### [ASSIGNED TASK]
Write the data out again in full, with no departure from the original.

### [DATA SUPPLIED]

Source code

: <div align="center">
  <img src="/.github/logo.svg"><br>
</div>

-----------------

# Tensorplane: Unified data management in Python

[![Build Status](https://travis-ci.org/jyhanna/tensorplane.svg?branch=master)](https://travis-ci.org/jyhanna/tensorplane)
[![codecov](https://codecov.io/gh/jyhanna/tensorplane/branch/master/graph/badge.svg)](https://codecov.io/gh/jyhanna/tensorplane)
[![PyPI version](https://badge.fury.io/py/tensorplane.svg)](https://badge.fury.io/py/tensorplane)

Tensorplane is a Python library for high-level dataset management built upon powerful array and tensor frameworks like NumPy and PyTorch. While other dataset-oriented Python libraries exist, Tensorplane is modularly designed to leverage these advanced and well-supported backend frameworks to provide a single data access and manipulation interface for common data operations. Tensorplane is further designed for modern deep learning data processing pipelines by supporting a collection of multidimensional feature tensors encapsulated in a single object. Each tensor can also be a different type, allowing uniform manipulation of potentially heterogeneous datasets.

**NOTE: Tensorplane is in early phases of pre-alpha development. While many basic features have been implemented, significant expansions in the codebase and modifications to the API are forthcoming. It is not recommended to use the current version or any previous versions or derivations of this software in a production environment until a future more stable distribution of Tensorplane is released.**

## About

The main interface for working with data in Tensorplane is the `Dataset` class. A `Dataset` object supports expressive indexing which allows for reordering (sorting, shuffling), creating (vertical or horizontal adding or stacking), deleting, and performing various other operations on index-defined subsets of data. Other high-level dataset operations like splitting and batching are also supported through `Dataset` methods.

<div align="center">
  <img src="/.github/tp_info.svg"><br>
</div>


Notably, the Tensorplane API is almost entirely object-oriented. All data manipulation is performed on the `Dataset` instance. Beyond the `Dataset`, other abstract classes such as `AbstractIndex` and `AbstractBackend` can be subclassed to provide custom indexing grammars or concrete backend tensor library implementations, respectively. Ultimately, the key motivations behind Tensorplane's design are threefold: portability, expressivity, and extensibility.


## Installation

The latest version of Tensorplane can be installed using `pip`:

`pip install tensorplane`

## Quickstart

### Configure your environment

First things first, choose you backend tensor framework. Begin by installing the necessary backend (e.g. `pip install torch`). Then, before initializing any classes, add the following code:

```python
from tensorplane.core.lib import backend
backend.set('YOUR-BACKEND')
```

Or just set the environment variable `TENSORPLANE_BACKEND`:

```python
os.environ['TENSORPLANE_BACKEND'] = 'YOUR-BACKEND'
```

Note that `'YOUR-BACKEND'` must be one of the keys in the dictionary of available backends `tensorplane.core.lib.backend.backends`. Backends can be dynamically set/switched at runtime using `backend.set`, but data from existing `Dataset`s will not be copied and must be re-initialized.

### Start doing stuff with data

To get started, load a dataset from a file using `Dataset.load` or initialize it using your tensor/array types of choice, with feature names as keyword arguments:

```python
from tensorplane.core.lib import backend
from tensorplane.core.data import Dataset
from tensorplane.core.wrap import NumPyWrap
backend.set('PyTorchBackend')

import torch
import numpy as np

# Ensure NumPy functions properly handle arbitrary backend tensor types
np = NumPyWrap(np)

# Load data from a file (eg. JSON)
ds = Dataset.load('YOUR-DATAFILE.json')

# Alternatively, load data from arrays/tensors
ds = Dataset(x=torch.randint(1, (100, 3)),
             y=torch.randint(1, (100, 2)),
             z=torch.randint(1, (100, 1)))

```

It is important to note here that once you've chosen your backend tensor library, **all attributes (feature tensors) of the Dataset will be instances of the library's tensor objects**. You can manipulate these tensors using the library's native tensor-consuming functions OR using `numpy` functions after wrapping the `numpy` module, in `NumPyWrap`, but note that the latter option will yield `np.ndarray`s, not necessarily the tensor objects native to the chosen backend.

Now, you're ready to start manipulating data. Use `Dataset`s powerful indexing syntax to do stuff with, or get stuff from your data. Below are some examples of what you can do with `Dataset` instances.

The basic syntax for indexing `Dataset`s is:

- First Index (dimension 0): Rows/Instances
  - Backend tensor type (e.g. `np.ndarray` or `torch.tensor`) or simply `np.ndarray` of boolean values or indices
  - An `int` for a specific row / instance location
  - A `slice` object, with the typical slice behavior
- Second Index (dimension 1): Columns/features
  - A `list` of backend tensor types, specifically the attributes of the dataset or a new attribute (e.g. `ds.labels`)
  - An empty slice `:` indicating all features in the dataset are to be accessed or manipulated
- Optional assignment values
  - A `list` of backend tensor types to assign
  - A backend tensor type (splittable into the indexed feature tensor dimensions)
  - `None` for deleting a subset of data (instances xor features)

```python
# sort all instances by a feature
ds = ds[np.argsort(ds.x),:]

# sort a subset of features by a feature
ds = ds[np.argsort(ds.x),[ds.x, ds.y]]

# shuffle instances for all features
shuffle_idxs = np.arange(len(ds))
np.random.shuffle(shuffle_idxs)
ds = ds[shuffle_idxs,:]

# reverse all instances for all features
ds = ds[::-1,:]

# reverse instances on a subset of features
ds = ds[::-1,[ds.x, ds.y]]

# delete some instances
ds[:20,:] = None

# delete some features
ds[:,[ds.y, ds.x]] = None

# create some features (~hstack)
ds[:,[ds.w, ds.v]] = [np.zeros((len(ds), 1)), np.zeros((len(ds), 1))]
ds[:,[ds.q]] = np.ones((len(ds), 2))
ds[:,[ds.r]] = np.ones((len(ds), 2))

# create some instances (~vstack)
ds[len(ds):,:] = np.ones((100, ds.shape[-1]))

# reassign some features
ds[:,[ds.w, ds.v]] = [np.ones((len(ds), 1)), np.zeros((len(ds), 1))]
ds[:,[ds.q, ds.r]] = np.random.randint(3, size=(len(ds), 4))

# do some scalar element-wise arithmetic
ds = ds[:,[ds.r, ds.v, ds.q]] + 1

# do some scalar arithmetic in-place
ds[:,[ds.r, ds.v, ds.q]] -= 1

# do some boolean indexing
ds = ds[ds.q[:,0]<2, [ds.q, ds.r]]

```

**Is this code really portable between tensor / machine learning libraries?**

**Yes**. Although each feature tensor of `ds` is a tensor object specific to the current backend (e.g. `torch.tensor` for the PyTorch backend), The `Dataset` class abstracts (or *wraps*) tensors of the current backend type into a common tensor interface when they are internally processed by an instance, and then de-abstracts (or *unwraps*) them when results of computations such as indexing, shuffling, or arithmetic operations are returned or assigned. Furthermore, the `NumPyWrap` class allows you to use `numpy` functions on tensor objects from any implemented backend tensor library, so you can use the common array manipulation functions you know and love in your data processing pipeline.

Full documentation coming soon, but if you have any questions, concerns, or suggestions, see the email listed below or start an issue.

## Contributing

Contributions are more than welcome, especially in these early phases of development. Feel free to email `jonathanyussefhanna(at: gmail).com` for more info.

### [SOLUTION FOR THIS EXERCISE]
Source code

: <div align="center">
  <img src="/.github/logo.svg"><br>
</div>

-----------------

# Tensorplane: Unified data management in Python

[![Build Status](https://travis-ci.org/jyhanna/tensorplane.svg?branch=master)](https://travis-ci.org/jyhanna/tensorplane)
[![codecov](https://codecov.io/gh/jyhanna/tensorplane/branch/master/graph/badge.svg)](https://codecov.io/gh/jyhanna/tensorplane)
[![PyPI version](https://badge.fury.io/py/tensorplane.svg)](https://badge.fury.io/py/tensorplane)

Tensorplane is a Python library for high-level dataset management built upon powerful array and tensor frameworks like NumPy and PyTorch. While other dataset-oriented Python libraries exist, Tensorplane is modularly designed to leverage these advanced and well-supported backend frameworks to provide a single data access and manipulation interface for common data operations. Tensorplane is further designed for modern deep learning data processing pipelines by supporting a collection of multidimensional feature tensors encapsulated in a single object. Each tensor can also be a different type, allowing uniform manipulation of potentially heterogeneous datasets.

**NOTE: Tensorplane is in early phases of pre-alpha development. While many basic features have been implemented, significant expansions in the codebase and modifications to the API are forthcoming. It is not recommended to use the current version or any previous versions or derivations of this software in a production environment until a future more stable distribution of Tensorplane is released.**

## About

The main interface for working with data in Tensorplane is the `Dataset` class. A `Dataset` object supports expressive indexing which allows for reordering (sorting, shuffling), creating (vertical or horizontal adding or stacking), deleting, and performing various other operations on index-defined subsets of data. Other high-level dataset operations like splitting and batching are also supported through `Dataset` methods.

<div align="center">
  <img src="/.github/tp_info.svg"><br>
</div>


Notably, the Tensorplane API is almost entirely object-oriented. All data manipulation is performed on the `Dataset` instance. Beyond the `Dataset`, other abstract classes such as `AbstractIndex` and `AbstractBackend` can be subclassed to provide custom indexing grammars or concrete backend tensor library implementations, respectively. Ultimately, the key motivations behind Tensorplane's design are threefold: portability, expressivity, and extensibility.


## Installation

The latest version of Tensorplane can be installed using `pip`:

`pip install tensorplane`

## Quickstart

### Configure your environment

First things first, choose you backend tensor framework. Begin by installing the necessary backend (e.g. `pip install torch`). Then, before initializing any classes, add the following code:

```python
from tensorplane.core.lib import backend
backend.set('YOUR-BACKEND')
```

Or just set the environment variable `TENSORPLANE_BACKEND`:

```python
os.environ['TENSORPLANE_BACKEND'] = 'YOUR-BACKEND'
```

Note that `'YOUR-BACKEND'` must be one of the keys in the dictionary of available backends `tensorplane.core.lib.backend.backends`. Backends can be dynamically set/switched at runtime using `backend.set`, but data from existing `Dataset`s will not be copied and must be re-initialized.

### Start doing stuff with data

To get started, load a dataset from a file using `Dataset.load` or initialize it using your tensor/array types of choice, with feature names as keyword arguments:

```python
from tensorplane.core.lib import backend
from tensorplane.core.data import Dataset
from tensorplane.core.wrap import NumPyWrap
backend.set('PyTorchBackend')

import torch
import numpy as np

# Ensure NumPy functions properly handle arbitrary backend tensor types
np = NumPyWrap(np)

# Load data from a file (eg. JSON)
ds = Dataset.load('YOUR-DATAFILE.json')

# Alternatively, load data from arrays/tensors
ds = Dataset(x=torch.randint(1, (100, 3)),
             y=torch.randint(1, (100, 2)),
             z=torch.randint(1, (100, 1)))

```

It is important to note here that once you've chosen your backend tensor library, **all attributes (feature tensors) of the Dataset will be instances of the library's tensor objects**. You can manipulate these tensors using the library's native tensor-consuming functions OR using `numpy` functions after wrapping the `numpy` module, in `NumPyWrap`, but note that the latter option will yield `np.ndarray`s, not necessarily the tensor objects native to the chosen backend.

Now, you're ready to start manipulating data. Use `Dataset`s powerful indexing syntax to do stuff with, or get stuff from your data. Below are some examples of what you can do with `Dataset` instances.

The basic syntax for indexing `Dataset`s is:

- First Index (dimension 0): Rows/Instances
  - Backend tensor type (e.g. `np.ndarray` or `torch.tensor`) or simply `np.ndarray` of boolean values or indices
  - An `int` for a specific row / instance location
  - A `slice` object, with the typical slice behavior
- Second Index (dimension 1): Columns/features
  - A `list` of backend tensor types, specifically the attributes of the dataset or a new attribute (e.g. `ds.labels`)
  - An empty slice `:` indicating all features in the dataset are to be accessed or manipulated
- Optional assignment values
  - A `list` of backend tensor types to assign
  - A backend tensor type (splittable into the indexed feature tensor dimensions)
  - `None` for deleting a subset of data (instances xor features)

```python
# sort all instances by a feature
ds = ds[np.argsort(ds.x),:]

# sort a subset of features by a feature
ds = ds[np.argsort(ds.x),[ds.x, ds.y]]

# shuffle instances for all features
shuffle_idxs = np.arange(len(ds))
np.random.shuffle(shuffle_idxs)
ds = ds[shuffle_idxs,:]

# reverse all instances for all features
ds = ds[::-1,:]

# reverse instances on a subset of features
ds = ds[::-1,[ds.x, ds.y]]

# delete some instances
ds[:20,:] = None

# delete some features
ds[:,[ds.y, ds.x]] = None

# create some features (~hstack)
ds[:,[ds.w, ds.v]] = [np.zeros((len(ds), 1)), np.zeros((len(ds), 1))]
ds[:,[ds.q]] = np.ones((len(ds), 2))
ds[:,[ds.r]] = np.ones((len(ds), 2))

# create some instances (~vstack)
ds[len(ds):,:] = np.ones((100, ds.shape[-1]))

# reassign some features
ds[:,[ds.w, ds.v]] = [np.ones((len(ds), 1)), np.zeros((len(ds), 1))]
ds[:,[ds.q, ds.r]] = np.random.randint(3, size=(len(ds), 4))

# do some scalar element-wise arithmetic
ds = ds[:,[ds.r, ds.v, ds.q]] + 1

# do some scalar arithmetic in-place
ds[:,[ds.r, ds.v, ds.q]] -= 1

# do some boolean indexing
ds = ds[ds.q[:,0]<2, [ds.q, ds.r]]

```

**Is this code really portable between tensor / machine learning libraries?**

**Yes**. Although each feature tensor of `ds` is a tensor object specific to the current backend (e.g. `torch.tensor` for the PyTorch backend), The `Dataset` class abstracts (or *wraps*) tensors of the current backend type into a common tensor interface when they are internally processed by an instance, and then de-abstracts (or *unwraps*) them when results of computations such as indexing, shuffling, or arithmetic operations are returned or assigned. Furthermore, the `NumPyWrap` class allows you to use `numpy` functions on tensor objects from any implemented backend tensor library, so you can use the common array manipulation functions you know and love in your data processing pipeline.

Full documentation coming soon, but if you have any questions, concerns, or suggestions, see the email listed below or start an issue.

## Contributing

Contributions are more than welcome, especially in these early phases of development. Feel free to email `jonathanyussefhanna(at: gmail).com` for more info.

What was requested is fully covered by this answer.